→ **TASK PROMPT**
Scan the entries for the word "kframe". Every line that has it should be copied.

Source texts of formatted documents
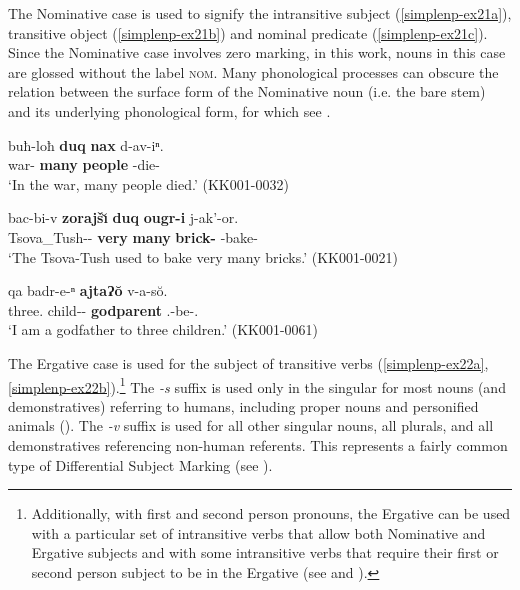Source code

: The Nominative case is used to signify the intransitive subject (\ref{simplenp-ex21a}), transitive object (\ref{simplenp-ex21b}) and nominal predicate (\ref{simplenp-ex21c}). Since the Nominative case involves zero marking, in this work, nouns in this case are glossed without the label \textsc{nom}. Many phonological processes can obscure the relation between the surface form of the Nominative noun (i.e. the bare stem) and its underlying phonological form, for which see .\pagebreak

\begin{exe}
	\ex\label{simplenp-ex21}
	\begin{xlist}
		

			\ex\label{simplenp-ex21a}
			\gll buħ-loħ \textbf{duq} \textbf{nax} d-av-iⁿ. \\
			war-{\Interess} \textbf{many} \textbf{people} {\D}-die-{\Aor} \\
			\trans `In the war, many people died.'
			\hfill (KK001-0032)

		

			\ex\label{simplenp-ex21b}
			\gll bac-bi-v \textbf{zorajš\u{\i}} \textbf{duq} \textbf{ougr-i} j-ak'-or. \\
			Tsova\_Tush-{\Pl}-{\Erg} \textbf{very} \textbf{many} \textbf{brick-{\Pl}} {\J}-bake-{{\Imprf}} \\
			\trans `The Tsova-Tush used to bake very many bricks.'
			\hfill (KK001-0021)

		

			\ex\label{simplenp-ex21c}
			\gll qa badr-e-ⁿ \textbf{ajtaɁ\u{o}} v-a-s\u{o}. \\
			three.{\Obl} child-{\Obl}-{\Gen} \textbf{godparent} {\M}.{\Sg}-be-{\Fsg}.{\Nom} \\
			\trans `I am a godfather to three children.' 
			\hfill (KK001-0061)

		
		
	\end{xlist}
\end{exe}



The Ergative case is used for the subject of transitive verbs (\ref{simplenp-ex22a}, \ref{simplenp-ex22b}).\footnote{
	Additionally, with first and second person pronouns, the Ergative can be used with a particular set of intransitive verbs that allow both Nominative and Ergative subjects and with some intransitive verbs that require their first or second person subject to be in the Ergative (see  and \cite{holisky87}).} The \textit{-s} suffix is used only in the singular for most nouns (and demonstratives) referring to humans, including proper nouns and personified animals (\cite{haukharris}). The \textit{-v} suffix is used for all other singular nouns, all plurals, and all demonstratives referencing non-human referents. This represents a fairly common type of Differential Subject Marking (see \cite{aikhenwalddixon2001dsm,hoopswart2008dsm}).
==
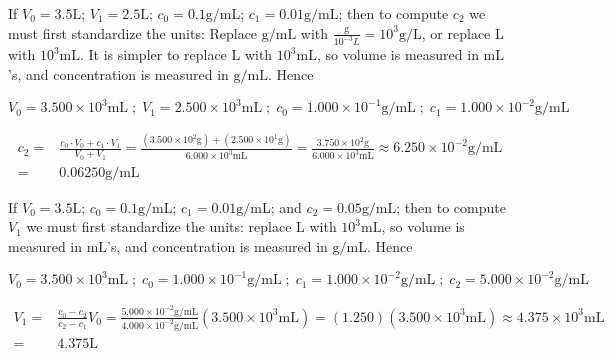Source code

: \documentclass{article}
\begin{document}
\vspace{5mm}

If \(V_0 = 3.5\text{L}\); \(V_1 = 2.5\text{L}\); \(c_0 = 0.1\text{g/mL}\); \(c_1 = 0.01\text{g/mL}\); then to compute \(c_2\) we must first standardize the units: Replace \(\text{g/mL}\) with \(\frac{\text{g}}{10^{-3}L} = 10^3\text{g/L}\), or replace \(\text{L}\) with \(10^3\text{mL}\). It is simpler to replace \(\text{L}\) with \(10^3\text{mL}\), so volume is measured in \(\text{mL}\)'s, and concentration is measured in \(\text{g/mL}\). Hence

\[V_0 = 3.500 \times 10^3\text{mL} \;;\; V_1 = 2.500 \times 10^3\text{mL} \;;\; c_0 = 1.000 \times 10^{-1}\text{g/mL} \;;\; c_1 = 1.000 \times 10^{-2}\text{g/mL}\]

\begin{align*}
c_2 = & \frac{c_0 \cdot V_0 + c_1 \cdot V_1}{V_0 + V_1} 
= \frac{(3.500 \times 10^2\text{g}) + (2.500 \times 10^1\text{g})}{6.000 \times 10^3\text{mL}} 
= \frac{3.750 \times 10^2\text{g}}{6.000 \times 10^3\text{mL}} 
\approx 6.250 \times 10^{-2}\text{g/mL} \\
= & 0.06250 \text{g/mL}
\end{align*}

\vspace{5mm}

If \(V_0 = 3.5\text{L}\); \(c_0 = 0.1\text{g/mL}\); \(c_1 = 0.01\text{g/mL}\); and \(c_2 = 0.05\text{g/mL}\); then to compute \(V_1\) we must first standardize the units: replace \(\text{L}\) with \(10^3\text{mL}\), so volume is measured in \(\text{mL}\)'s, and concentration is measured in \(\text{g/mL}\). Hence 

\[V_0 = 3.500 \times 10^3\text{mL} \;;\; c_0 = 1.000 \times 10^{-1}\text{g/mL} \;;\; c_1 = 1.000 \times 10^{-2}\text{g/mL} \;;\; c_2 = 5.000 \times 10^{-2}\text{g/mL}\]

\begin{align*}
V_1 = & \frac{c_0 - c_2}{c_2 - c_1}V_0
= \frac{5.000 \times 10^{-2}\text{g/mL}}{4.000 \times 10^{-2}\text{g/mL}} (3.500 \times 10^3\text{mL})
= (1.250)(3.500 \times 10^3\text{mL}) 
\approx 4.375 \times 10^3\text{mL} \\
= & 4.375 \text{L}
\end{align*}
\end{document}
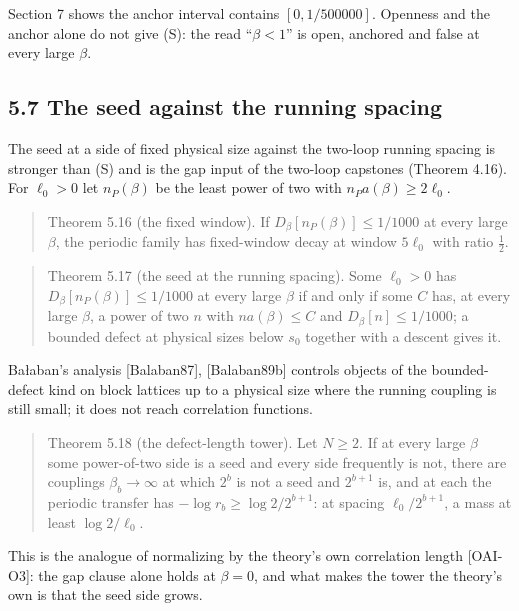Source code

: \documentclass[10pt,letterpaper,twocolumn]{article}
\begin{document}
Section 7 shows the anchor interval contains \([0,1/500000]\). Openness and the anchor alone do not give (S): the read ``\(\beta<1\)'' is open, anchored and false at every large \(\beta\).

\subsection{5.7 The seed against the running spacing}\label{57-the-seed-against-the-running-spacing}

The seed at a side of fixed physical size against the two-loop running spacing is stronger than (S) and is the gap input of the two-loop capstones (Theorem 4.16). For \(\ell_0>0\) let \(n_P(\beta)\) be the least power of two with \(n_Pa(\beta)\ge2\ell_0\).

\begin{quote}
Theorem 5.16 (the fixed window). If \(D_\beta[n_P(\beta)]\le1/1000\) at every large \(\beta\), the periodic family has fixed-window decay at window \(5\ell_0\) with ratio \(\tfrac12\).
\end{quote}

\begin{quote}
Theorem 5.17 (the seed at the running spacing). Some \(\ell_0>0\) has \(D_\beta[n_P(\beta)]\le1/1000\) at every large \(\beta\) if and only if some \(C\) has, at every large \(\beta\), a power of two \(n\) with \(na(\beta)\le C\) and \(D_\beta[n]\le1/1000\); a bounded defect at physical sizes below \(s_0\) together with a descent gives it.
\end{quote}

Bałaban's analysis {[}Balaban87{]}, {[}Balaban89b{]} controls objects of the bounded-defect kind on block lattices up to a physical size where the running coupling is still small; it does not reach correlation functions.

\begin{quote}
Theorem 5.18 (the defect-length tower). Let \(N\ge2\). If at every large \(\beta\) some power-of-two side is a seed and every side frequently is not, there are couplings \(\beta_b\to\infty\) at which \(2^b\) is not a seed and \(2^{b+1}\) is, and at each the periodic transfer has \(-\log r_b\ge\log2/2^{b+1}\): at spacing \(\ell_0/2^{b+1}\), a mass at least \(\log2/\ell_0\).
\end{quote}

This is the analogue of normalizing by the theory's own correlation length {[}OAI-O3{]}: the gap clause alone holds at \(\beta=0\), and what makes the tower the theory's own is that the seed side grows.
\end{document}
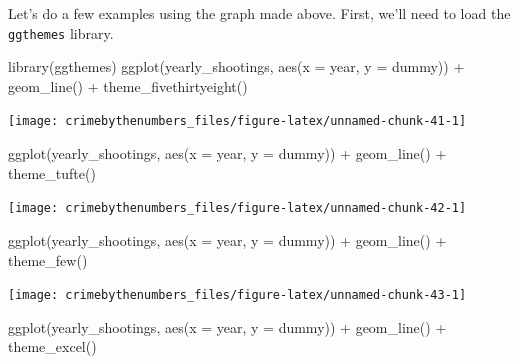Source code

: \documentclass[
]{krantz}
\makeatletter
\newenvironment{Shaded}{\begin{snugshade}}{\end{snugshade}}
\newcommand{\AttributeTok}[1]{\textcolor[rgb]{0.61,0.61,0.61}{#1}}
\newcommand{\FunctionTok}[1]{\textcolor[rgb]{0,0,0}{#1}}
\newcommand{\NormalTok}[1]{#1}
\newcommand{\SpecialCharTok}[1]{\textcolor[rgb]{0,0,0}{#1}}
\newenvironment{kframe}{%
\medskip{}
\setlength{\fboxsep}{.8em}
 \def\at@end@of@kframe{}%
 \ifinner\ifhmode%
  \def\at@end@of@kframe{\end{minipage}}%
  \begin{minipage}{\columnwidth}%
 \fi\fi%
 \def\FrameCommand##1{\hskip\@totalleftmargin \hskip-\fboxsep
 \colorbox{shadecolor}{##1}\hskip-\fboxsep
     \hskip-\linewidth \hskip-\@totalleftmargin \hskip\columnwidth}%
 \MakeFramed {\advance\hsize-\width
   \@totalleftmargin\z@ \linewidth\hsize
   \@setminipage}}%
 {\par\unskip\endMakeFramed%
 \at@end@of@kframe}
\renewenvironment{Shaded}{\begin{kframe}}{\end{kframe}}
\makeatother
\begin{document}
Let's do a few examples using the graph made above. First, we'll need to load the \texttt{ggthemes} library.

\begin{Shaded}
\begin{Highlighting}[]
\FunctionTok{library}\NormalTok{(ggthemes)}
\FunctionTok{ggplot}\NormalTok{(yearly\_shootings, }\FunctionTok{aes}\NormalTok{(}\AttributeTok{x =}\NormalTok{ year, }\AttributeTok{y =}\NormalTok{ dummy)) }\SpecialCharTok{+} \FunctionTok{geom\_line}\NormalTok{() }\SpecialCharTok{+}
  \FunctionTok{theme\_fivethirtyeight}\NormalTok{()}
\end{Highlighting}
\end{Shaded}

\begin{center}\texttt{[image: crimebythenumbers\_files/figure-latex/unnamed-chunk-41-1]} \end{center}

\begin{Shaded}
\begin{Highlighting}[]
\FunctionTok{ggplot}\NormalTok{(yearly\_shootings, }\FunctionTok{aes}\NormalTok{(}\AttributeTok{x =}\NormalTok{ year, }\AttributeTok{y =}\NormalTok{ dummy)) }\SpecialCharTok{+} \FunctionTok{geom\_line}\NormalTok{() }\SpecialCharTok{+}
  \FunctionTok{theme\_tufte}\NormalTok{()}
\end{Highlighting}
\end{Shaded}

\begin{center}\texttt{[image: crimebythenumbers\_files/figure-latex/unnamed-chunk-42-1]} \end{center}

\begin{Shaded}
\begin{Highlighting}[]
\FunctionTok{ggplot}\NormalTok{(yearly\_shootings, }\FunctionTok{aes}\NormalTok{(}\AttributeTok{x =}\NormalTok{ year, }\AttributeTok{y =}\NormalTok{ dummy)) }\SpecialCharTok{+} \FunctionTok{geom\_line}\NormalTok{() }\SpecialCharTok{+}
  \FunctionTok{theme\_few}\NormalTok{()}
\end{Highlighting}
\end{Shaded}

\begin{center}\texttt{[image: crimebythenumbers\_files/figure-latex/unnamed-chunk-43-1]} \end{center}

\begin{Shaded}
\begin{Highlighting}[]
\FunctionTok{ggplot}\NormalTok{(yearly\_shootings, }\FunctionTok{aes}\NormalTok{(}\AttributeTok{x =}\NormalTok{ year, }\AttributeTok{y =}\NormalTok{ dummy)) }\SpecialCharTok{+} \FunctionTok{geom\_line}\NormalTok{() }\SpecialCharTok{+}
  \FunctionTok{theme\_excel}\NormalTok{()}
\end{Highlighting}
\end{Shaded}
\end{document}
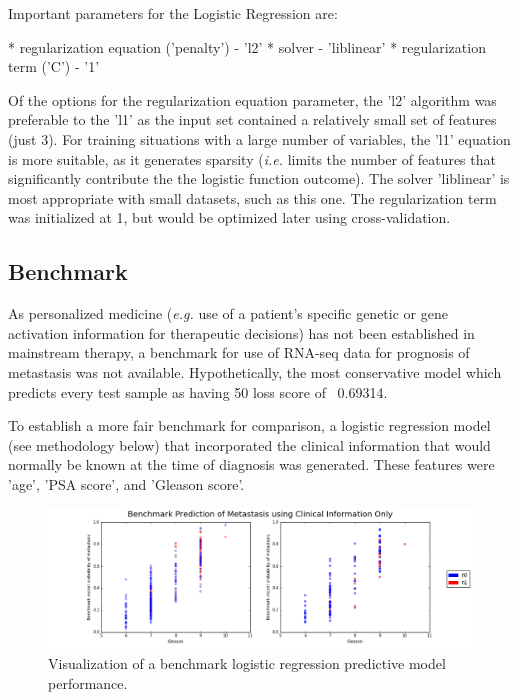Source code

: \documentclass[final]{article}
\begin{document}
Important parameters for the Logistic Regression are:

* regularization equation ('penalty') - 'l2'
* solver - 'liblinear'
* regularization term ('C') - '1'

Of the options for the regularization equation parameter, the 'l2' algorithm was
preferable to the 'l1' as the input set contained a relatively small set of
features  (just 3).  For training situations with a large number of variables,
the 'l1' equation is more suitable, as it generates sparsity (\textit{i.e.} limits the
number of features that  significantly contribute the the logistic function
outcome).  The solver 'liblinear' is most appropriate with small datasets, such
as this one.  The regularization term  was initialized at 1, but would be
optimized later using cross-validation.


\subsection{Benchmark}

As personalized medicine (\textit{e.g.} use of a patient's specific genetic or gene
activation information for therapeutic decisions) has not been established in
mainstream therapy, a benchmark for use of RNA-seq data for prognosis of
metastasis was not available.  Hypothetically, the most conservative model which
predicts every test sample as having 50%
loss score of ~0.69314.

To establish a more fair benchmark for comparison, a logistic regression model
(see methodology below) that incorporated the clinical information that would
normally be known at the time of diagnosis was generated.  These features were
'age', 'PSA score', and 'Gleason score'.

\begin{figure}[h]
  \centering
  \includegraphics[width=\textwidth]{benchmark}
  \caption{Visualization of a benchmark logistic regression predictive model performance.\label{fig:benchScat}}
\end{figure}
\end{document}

→ **TASK SOLUTION**
\newenvironment{kframe}{%
 \def\at@end@of@kframe{}%
  \def\at@end@of@kframe{\end{minipage}}%
 \at@end@of@kframe}
\renewenvironment{Shaded}{\begin{kframe}}{\end{kframe}}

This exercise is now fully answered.